Your objective: What lines of the data below hold "indent"? Show them.

Provided information:
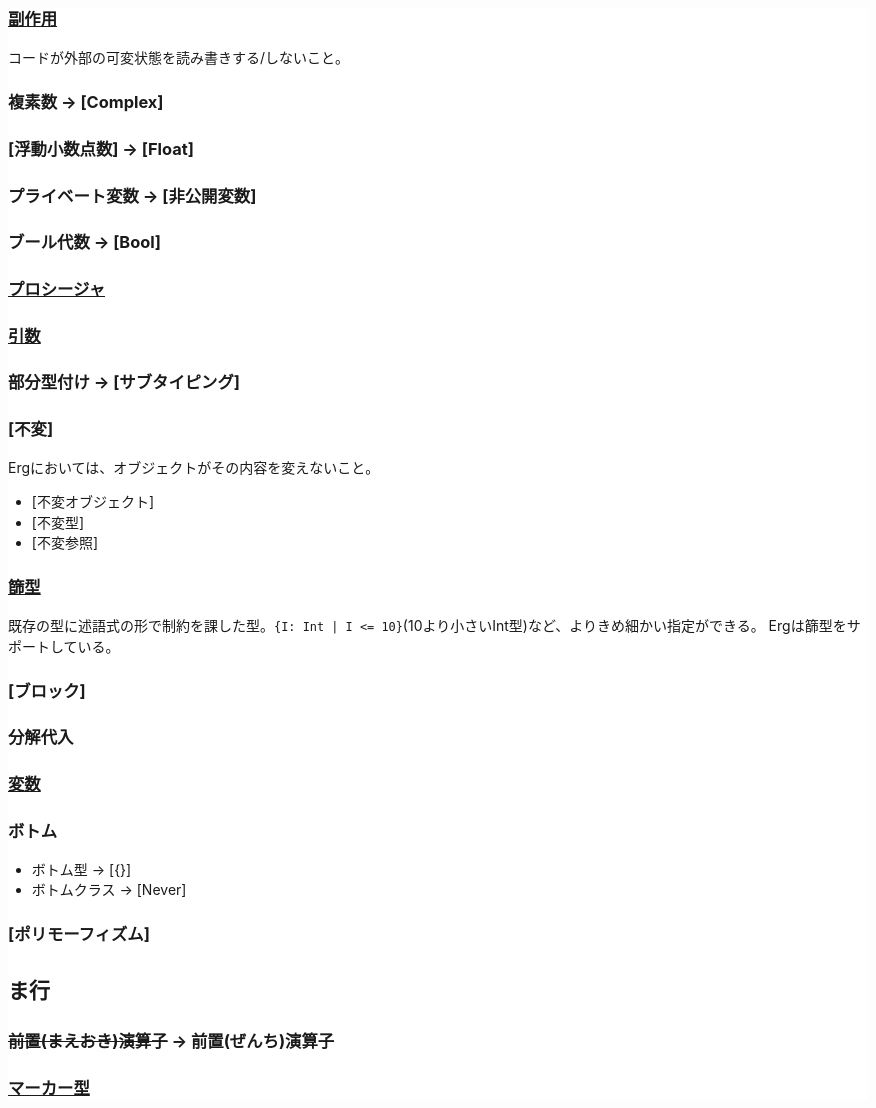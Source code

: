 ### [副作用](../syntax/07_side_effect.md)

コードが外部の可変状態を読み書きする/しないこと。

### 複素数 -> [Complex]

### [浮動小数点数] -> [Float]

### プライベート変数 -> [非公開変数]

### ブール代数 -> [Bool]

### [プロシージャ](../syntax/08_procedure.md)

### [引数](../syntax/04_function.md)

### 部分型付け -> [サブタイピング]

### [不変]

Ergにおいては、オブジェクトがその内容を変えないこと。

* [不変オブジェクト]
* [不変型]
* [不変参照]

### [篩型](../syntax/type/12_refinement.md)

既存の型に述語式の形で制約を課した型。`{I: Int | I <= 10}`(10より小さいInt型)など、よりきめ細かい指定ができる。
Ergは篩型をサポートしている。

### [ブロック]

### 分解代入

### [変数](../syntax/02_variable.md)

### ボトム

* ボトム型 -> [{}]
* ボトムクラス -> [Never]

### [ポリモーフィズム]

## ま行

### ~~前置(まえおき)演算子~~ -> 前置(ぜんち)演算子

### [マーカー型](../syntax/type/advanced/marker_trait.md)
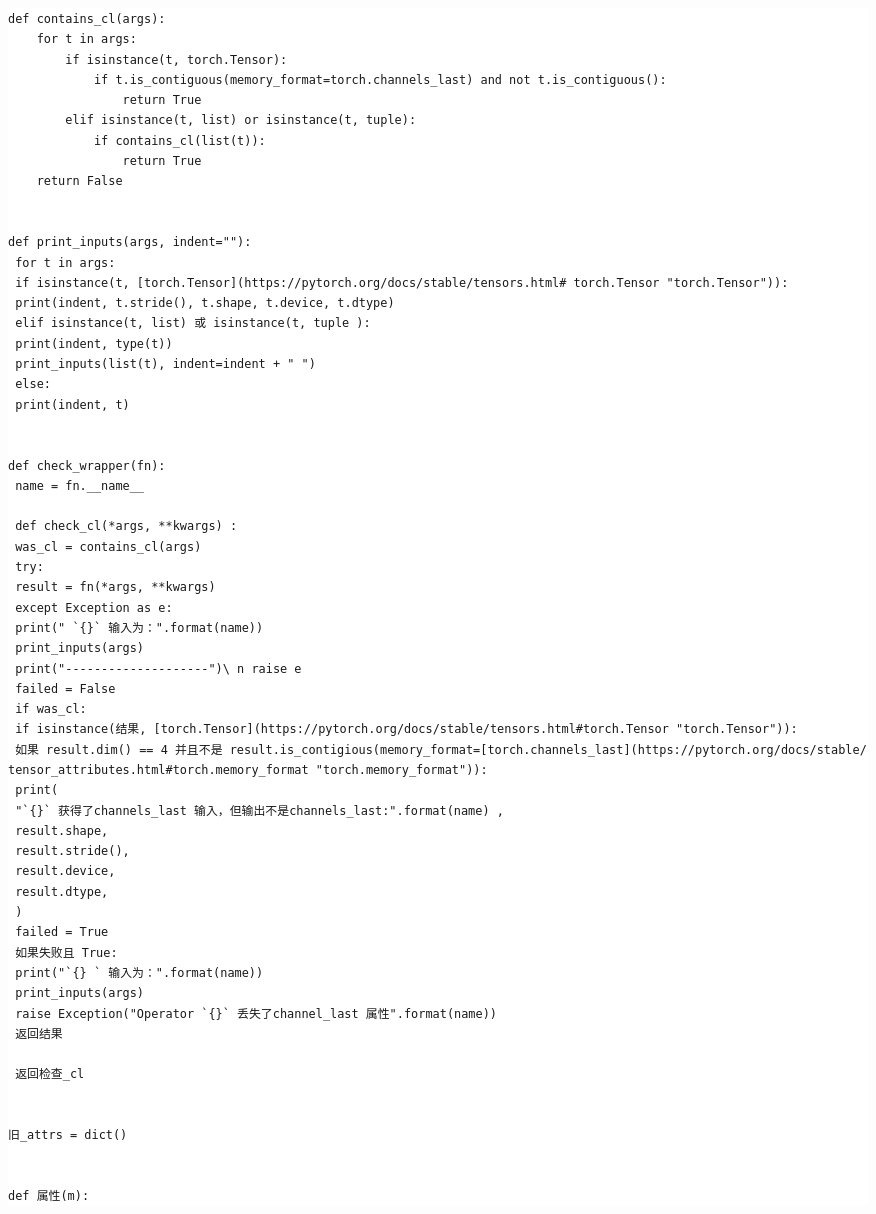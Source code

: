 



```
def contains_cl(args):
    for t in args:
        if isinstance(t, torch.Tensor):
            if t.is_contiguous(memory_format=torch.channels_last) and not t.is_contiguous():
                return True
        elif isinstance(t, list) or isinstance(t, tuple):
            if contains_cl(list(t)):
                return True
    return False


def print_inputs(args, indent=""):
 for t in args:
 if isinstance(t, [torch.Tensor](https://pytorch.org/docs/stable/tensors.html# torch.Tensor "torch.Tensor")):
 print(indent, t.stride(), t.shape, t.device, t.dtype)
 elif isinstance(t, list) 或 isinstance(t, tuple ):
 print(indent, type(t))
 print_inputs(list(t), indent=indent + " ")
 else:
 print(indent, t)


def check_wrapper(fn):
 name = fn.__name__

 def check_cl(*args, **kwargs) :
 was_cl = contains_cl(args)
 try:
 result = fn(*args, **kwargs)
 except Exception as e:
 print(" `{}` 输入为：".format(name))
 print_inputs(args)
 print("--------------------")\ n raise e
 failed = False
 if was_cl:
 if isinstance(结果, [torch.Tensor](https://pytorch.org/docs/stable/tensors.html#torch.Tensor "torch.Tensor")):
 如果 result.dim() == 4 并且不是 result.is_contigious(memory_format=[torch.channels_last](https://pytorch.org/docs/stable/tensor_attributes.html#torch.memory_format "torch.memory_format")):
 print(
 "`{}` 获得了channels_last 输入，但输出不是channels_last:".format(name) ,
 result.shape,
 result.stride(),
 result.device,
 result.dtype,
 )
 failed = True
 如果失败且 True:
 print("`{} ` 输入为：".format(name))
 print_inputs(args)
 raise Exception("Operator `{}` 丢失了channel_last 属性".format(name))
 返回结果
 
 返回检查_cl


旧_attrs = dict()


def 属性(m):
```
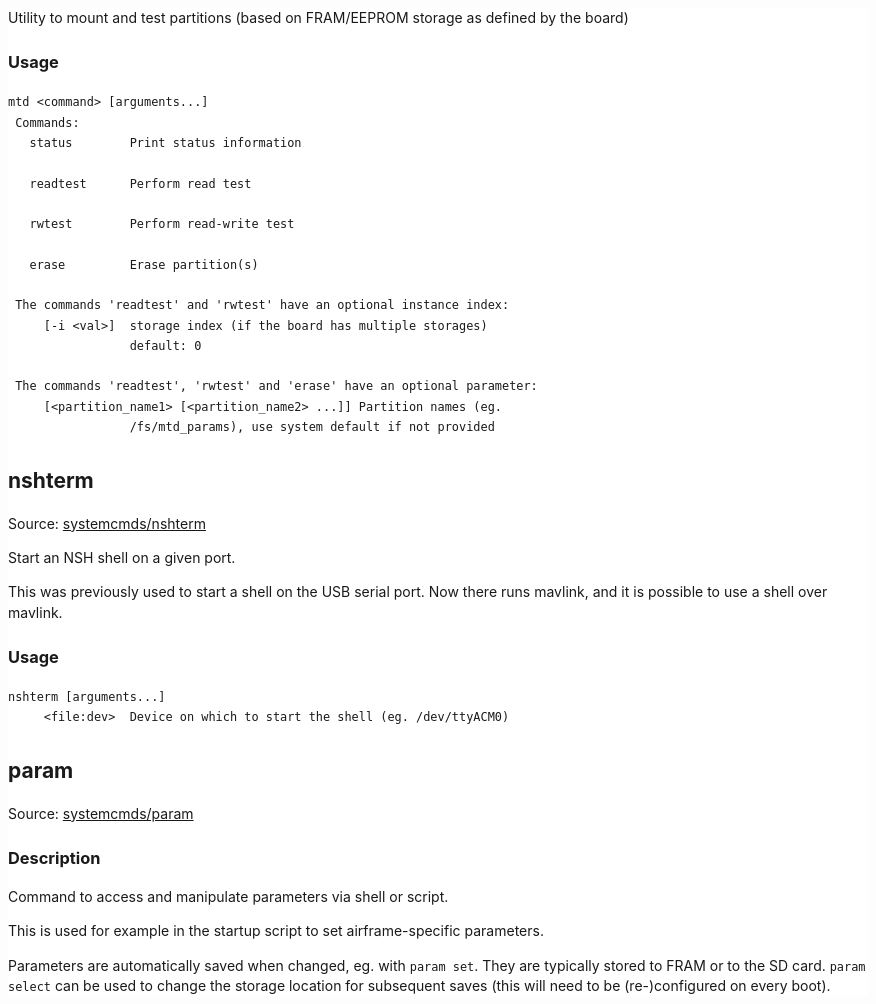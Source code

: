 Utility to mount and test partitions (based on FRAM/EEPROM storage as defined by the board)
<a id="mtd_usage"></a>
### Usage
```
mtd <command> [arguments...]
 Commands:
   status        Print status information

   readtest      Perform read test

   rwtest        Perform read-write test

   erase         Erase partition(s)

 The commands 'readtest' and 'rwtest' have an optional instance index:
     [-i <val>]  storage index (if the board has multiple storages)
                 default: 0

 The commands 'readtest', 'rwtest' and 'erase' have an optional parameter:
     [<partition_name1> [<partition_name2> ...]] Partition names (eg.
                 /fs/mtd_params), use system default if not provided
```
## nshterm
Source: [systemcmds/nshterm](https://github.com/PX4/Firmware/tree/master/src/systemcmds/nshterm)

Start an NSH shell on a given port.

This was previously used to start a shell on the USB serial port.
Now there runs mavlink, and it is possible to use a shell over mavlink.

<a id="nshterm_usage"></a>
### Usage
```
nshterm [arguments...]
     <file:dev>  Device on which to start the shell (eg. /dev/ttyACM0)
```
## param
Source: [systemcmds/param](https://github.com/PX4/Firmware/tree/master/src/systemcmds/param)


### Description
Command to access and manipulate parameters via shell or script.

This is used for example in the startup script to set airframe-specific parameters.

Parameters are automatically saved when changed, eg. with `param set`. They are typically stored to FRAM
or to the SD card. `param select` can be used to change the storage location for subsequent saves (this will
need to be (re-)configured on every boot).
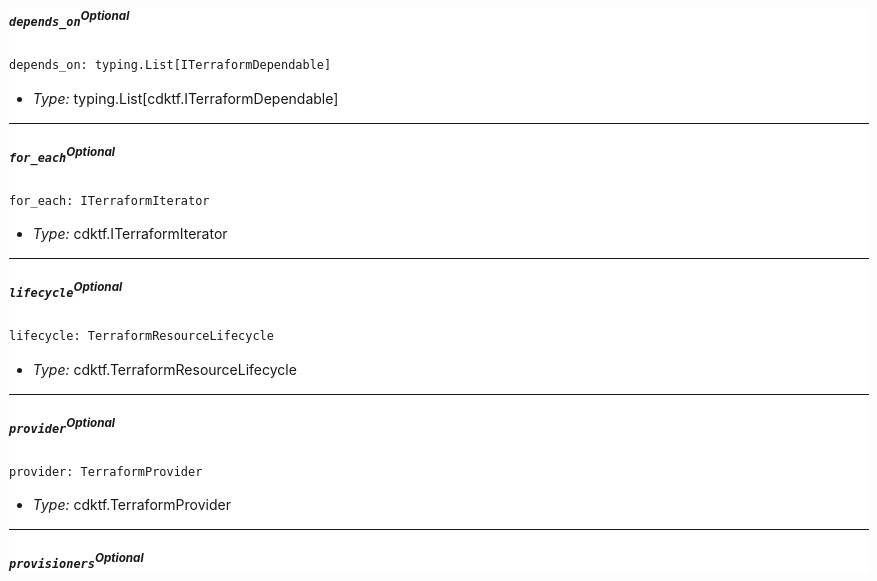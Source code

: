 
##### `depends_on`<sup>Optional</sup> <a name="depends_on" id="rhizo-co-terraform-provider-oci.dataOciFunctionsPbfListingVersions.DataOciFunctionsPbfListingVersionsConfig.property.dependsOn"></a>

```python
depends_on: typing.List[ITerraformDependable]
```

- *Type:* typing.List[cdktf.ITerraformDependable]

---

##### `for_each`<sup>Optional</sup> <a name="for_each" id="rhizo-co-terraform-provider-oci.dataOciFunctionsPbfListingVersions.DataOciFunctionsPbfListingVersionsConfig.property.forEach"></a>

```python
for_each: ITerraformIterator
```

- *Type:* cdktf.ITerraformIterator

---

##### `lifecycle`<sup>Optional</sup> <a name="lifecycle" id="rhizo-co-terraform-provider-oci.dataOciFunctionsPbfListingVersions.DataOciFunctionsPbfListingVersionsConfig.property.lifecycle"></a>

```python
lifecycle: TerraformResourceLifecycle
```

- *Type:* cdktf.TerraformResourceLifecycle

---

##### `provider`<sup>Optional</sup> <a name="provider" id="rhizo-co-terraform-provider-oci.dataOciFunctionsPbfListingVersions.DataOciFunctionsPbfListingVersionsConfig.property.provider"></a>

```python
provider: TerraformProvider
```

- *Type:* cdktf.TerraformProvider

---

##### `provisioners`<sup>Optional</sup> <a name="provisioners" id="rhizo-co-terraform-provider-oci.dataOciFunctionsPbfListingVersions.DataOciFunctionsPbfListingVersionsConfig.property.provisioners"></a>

Solution to this task:
def print_inputs(args, indent=""):
 print(indent, t.stride(), t.shape, t.device, t.dtype)
 print(indent, type(t))
 print_inputs(list(t), indent=indent + " ")
 print(indent, t)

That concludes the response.